Koło II Housing Estate

Helena and Szymon Syrkus

For living


Koło II Housing Estate

Ożarowska, Czorsztyńska, Deotymy, Prymas Tysiąclecia Avenue, Warsaw
1947-1950(-1956)

The development of a new residential district on Koło began with construction initiated by the Workers’ Housing Association (TOR) in the mid-1930s. Roman Piotrowski was the designer of the premise. Helena and Szymon Syrkus began preparing the project for the second colony, already being undertaken for the Warsaw Housing Cooperative, while the war was still in progress, and completed it in 1947.
The project consisted of low-rise, straight blocks of four stories, the longest of which was additionally broken by a wavy line in the middle of its length. The distinctive, abstract detailing included primarily the treatment of balcony balustrades and the entrances’ roofing.
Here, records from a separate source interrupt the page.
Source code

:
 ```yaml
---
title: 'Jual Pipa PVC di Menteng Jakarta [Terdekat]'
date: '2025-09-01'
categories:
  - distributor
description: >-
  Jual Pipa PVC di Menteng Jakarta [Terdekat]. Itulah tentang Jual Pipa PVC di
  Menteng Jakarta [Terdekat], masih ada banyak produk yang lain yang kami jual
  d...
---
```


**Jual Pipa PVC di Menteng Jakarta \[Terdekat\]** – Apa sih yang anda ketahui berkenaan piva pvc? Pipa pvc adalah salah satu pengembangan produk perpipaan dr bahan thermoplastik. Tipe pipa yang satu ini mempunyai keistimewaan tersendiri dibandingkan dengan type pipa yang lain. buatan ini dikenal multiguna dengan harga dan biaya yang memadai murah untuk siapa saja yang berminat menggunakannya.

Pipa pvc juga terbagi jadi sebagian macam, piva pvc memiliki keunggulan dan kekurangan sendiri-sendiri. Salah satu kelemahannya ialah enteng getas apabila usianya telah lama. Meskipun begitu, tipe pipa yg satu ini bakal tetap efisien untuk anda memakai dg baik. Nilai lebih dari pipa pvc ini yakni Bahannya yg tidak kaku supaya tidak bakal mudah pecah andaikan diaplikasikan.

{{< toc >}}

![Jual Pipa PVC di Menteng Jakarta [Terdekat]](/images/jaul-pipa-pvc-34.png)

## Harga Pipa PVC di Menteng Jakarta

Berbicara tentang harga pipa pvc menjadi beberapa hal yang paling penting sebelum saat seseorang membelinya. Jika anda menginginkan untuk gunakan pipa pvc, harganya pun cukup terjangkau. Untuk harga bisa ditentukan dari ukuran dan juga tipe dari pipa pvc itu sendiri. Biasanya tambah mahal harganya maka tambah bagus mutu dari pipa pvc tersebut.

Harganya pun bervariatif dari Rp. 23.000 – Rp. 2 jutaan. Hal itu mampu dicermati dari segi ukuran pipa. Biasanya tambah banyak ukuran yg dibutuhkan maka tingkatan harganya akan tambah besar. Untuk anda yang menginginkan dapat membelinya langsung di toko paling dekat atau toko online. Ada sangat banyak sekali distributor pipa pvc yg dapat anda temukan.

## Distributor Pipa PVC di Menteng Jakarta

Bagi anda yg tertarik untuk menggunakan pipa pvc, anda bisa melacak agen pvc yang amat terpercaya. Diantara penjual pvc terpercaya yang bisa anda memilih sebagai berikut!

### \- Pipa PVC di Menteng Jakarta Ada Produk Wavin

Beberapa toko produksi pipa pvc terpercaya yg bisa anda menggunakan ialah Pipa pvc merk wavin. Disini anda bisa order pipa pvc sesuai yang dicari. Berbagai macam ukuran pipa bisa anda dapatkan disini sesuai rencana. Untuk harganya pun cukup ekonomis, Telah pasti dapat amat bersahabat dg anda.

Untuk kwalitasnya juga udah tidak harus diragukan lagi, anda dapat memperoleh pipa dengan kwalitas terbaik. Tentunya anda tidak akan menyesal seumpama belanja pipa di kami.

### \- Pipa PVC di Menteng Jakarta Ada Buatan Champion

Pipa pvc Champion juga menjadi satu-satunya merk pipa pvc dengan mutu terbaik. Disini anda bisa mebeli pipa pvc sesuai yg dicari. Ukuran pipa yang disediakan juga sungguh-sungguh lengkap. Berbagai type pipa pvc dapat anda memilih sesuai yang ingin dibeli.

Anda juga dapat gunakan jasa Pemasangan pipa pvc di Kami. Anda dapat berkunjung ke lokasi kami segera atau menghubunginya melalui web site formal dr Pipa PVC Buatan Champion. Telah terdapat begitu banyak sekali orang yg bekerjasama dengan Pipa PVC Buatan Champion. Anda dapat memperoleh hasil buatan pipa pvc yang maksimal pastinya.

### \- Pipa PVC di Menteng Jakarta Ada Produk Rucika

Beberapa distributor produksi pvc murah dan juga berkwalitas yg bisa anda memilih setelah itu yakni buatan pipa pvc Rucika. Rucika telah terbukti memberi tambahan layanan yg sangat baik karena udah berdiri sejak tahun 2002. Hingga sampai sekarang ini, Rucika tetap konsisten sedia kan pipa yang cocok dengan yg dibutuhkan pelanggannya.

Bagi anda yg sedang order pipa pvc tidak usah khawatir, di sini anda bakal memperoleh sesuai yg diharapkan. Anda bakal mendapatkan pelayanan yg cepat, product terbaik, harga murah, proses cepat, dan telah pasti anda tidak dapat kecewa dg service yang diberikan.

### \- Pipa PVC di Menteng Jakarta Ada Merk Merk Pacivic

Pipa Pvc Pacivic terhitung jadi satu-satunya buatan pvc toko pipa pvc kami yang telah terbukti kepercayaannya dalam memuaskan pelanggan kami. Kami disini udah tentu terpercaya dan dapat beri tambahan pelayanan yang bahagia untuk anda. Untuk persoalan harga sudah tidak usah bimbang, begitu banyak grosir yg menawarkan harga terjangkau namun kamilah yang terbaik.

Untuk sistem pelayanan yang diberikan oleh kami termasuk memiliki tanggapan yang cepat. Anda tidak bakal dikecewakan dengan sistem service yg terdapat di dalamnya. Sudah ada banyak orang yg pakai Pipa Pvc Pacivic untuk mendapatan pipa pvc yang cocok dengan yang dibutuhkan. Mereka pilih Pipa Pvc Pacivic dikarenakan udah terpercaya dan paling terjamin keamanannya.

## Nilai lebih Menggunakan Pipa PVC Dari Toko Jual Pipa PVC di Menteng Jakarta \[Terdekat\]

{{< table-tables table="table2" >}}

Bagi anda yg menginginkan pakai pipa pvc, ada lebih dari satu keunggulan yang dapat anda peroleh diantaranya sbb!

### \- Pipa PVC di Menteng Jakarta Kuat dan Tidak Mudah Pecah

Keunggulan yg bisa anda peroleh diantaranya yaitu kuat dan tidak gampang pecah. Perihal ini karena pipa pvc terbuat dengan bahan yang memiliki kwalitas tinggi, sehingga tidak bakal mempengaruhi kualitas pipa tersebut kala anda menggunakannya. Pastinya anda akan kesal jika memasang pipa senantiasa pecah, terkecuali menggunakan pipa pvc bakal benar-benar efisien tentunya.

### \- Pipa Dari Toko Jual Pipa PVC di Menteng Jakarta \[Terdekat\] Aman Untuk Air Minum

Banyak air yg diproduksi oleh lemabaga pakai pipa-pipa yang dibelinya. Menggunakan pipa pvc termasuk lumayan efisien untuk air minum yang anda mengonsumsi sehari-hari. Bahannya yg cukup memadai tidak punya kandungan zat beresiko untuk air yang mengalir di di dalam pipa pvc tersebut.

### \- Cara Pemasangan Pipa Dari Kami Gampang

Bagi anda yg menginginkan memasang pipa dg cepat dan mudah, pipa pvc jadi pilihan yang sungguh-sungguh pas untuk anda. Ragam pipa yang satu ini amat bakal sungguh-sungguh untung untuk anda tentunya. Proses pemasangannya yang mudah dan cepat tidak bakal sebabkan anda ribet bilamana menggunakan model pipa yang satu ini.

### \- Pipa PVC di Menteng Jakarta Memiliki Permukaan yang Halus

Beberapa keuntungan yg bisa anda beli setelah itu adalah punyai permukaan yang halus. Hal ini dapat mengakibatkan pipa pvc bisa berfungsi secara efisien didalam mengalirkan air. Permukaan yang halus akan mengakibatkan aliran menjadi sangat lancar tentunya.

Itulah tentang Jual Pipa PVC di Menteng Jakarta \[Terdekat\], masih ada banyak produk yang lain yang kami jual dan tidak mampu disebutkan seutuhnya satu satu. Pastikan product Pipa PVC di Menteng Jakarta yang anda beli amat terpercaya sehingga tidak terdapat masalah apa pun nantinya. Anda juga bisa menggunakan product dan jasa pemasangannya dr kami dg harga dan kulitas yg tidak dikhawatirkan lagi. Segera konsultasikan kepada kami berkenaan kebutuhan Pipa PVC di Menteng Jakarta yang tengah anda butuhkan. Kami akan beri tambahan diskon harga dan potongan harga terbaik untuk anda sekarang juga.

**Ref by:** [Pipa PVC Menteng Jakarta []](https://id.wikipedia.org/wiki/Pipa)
Expressively curved canopies were supported by walls with circular openings, reminiscent of holey cheese. The circular openings contrasted with the facade’s square grid, marking the module into which all windows and divisions were integrated. The grid itself resulted from the technology used and the size of the rubble concrete blocks. The first floors of the buildings were partially freed up through the use of columns and multiple passageways. Some of the apartments were accessible from galleries stretching along the walls. Adjoining volumes of staircases were designed to enhance the light and shade by gently shifting successive sections of the finishing pieces in relation to each other.
In addition to the residential buildings, schools, kindergartens, nurseries, and community centers were built. Although the size of the apartments remained small, the three-room units were a qualitative leap compared to the first stage of the TOR development. The average unit size oscillated around 37 sqm.
The project was created before the introduction of the Socialist Realist doctrine; maintained in functionalist aesthetics, it met with disapproval from the authorities, who pushed for projects with historicizing detail and monumental scale. Szymon Syrkus was forced to file a self-criticism.
In September 1948, the Syrkus family gave a tour of the estate to Pablo Picasso, who was attending the First World Congress of Intellectuals for Peace. In one of the apartments, the artist spontaneously painted the Warsaw Mermaid, but the work has not survived to this day.
The realization of the Blocks on the Kolo continued after the completion of the first post-war colony, but subsequent parts of the complex were maintained in a more classical, socialist realist style costume.